In a recent interview with the Italian newspaper Sole 24 Ore, Metropolitan Hilarion Alfeyev said the Russians hope to foster “common projects aimed at supporting the brothers and sisters who live such tragedies.”
Hilarion was speaking on the eve of an historic visit to Russia by the Vatican’s Secretary of State, Italian Cardinal Pietro Parolin, this week, which features personal meetings with both Russian President Vladimir Putin and Patriarch Kirill of Moscow, the spiritual leader of Russian Orthodoxy.
“It represents a great effort for dialogue and peace that characterizes the pontificate of Pope Francis,” Mario Marazziti, president of the committee for social affairs at the Italian House of Representatives and former spokesmen for the community of Sant’Egidio, told Crux in a phone interview.
Speaking to the Italian newspaper, Hilarion said Parolin’s visit is an important step to promote dialogue between the two Churches, and pointed to what he called “significant progress” made in this direction in the past 10 years.
Such collaboration “was possible thanks to the growing understanding of how much the spiritual tradition of the first millennium of Christianity unites us,” Hilarion said in the Aug. 16 interview.
“In these past years, unfortunately, the problem of persecution and discrimination against Christians by extremists in various regions of the world has become more present,” he said.
“It’s a problem that deeply concerns both the Russian Orthodox Church and the Holy See, and that pushes us to unite our forces in search for a solution,” he added.
Parolin’s visit is both secular and religious, bringing him into contact with both spiritual figures and government officials. Very much like the Russian coat of arms, representing a two-headed eagle looking East and West, Parolin will have to carefully address each side individually, while keeping in mind that they are part of the same whole.
Both historically and today, the Russian government and the Russian Orthodox Church are intricately tied to one another, not only at an institutional level but also in Russian culture and society.
It’s a dynamic Pope Francis understands very well. Back in 2013, the pope sided with Putin in fending off an anti-Assad Western offensive in Syria, after news broke that the government had used chemical weapons against its rebelling populace.
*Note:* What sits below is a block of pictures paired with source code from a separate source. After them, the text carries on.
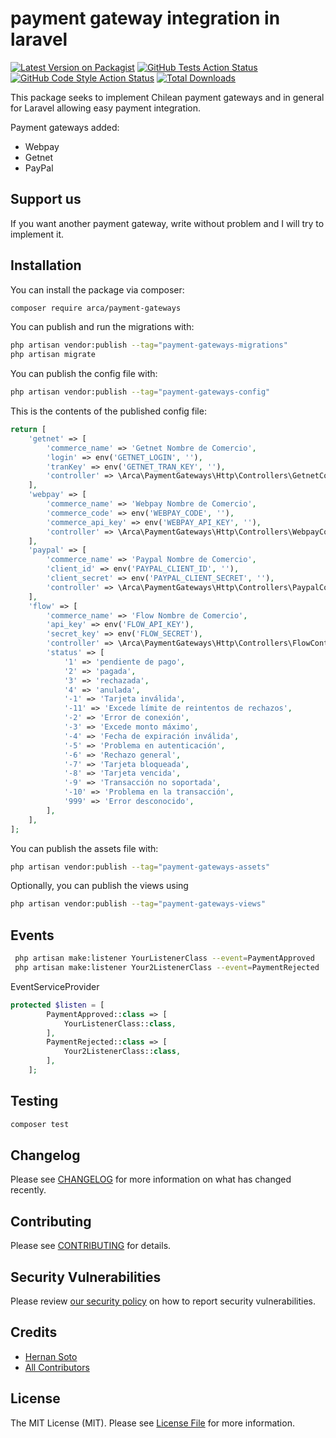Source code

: # payment gateway integration in laravel

[![Latest Version on Packagist](https://img.shields.io/packagist/v/arca/payment-gateways.svg?style=flat-square)](https://repositorios.arca.cl/payment-gateways/)
[![GitHub Tests Action Status](https://img.shields.io/github/actions/workflow/status/arca/payment-gateways/run-tests.yml?branch=main&label=tests&style=flat-square)](https://github.com/elmudometal/payment-gateways/actions?query=workflow%3Arun-tests+branch%3Amain)
[![GitHub Code Style Action Status](https://img.shields.io/github/actions/workflow/status/arca/payment-gateways/fix-php-code-style-issues.yml?branch=main&label=code%20style&style=flat-square)](https://github.com/elmudometal/payment-gateways/actions?query=workflow%3A"Fix+PHP+code+style+issues"+branch%3Amain)
[![Total Downloads](https://img.shields.io/packagist/dt/arca/payment-gateways.svg?style=flat-square)](https://repositorios.arca.cl/payment-gateways/)

This package seeks to implement Chilean payment gateways and in general for Laravel allowing easy payment integration.

Payment gateways added:
- Webpay
- Getnet
- PayPal

## Support us
If you want another payment gateway, write without problem and I will try to implement it.

## Installation

You can install the package via composer:

```bash
composer require arca/payment-gateways
```

You can publish and run the migrations with:

```bash
php artisan vendor:publish --tag="payment-gateways-migrations"
php artisan migrate
```

You can publish the config file with:

```bash
php artisan vendor:publish --tag="payment-gateways-config"
```

This is the contents of the published config file:

```php
return [
    'getnet' => [
        'commerce_name' => 'Getnet Nombre de Comercio',
        'login' => env('GETNET_LOGIN', ''),
        'tranKey' => env('GETNET_TRAN_KEY', ''),
        'controller' => \Arca\PaymentGateways\Http\Controllers\GetnetController::class,
    ],
    'webpay' => [
        'commerce_name' => 'Webpay Nombre de Comercio',
        'commerce_code' => env('WEBPAY_CODE', ''),
        'commerce_api_key' => env('WEBPAY_API_KEY', ''),
        'controller' => \Arca\PaymentGateways\Http\Controllers\WebpayController::class,
    ],
    'paypal' => [
        'commerce_name' => 'Paypal Nombre de Comercio',
        'client_id' => env('PAYPAL_CLIENT_ID', ''),
        'client_secret' => env('PAYPAL_CLIENT_SECRET', ''),
        'controller' => \Arca\PaymentGateways\Http\Controllers\PaypalController::class,
    ],
    'flow' => [
        'commerce_name' => 'Flow Nombre de Comercio',
        'api_key' => env('FLOW_API_KEY'),
        'secret_key' => env('FLOW_SECRET'),        
        'controller' => \Arca\PaymentGateways\Http\Controllers\FlowController::class,
        'status' => [
            '1' => 'pendiente de pago',
            '2' => 'pagada',
            '3' => 'rechazada',
            '4' => 'anulada',
            '-1' => 'Tarjeta inválida',
            '-11' => 'Excede límite de reintentos de rechazos',
            '-2' => 'Error de conexión',
            '-3' => 'Excede monto máximo',
            '-4' => 'Fecha de expiración inválida',
            '-5' => 'Problema en autenticación',
            '-6' => 'Rechazo general',
            '-7' => 'Tarjeta bloqueada',
            '-8' => 'Tarjeta vencida',
            '-9' => 'Transacción no soportada',
            '-10' => 'Problema en la transacción',
            '999' => 'Error desconocido',
        ],
    ],
];
```

You can publish the assets file with:

```bash
php artisan vendor:publish --tag="payment-gateways-assets"
```

Optionally, you can publish the views using

```bash
php artisan vendor:publish --tag="payment-gateways-views"
```

## Events

```bash
 php artisan make:listener YourListenerClass --event=PaymentApproved
 php artisan make:listener Your2ListenerClass --event=PaymentRejected
```

EventServiceProvider
```php
protected $listen = [        
        PaymentApproved::class => [
            YourListenerClass::class,
        ],
        PaymentRejected::class => [
            Your2ListenerClass::class,
        ],
    ];
```

## Testing

```bash
composer test
```

## Changelog

Please see [CHANGELOG](CHANGELOG.md) for more information on what has changed recently.

## Contributing

Please see [CONTRIBUTING](CONTRIBUTING.md) for details.

## Security Vulnerabilities

Please review [our security policy](../../security/policy) on how to report security vulnerabilities.

## Credits

- [Hernan Soto](https://github.com/elmudometal)
- [All Contributors](../../contributors)

## License

The MIT License (MIT). Please see [License File](LICENSE.md) for more information.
It was in large part thanks to this that Kirill agreed to meet the pope in Havana, Cuba, in 2016, under the patronage of Putin.
In the Syrian-Iraqi war in the Middle East, one that sees many countries and religious denominations entwined both in conflict and peace efforts, Putin has to be part of the conversation about an exit strategy, according to Marazziti.
“[He’s] an unavoidable protagonist of a dialogue that needs to be built in order to find solutions,” Marazziti said.
A statement that emerged from the Cuban meeting between Francis and Kirill also touched on the ongoing crisis in Ukraine, striking a basically neutral tone. That irritated some observers, who regard the conflict as a hostile violation of Ukraine’s national sovereignty by Russia.
“Regarding the situation in Ukraine, the Holy See has adopted a measured position, avoiding unilateral assessments,” Hilarion said on Aug. 16.
“The Vatican invites dialogue and to put an end to military actions between the two parties in conflict, and insists on the respect of the Minsk protocol,” Hilarion said, referring to a cease-fire agreement first signed in 2014.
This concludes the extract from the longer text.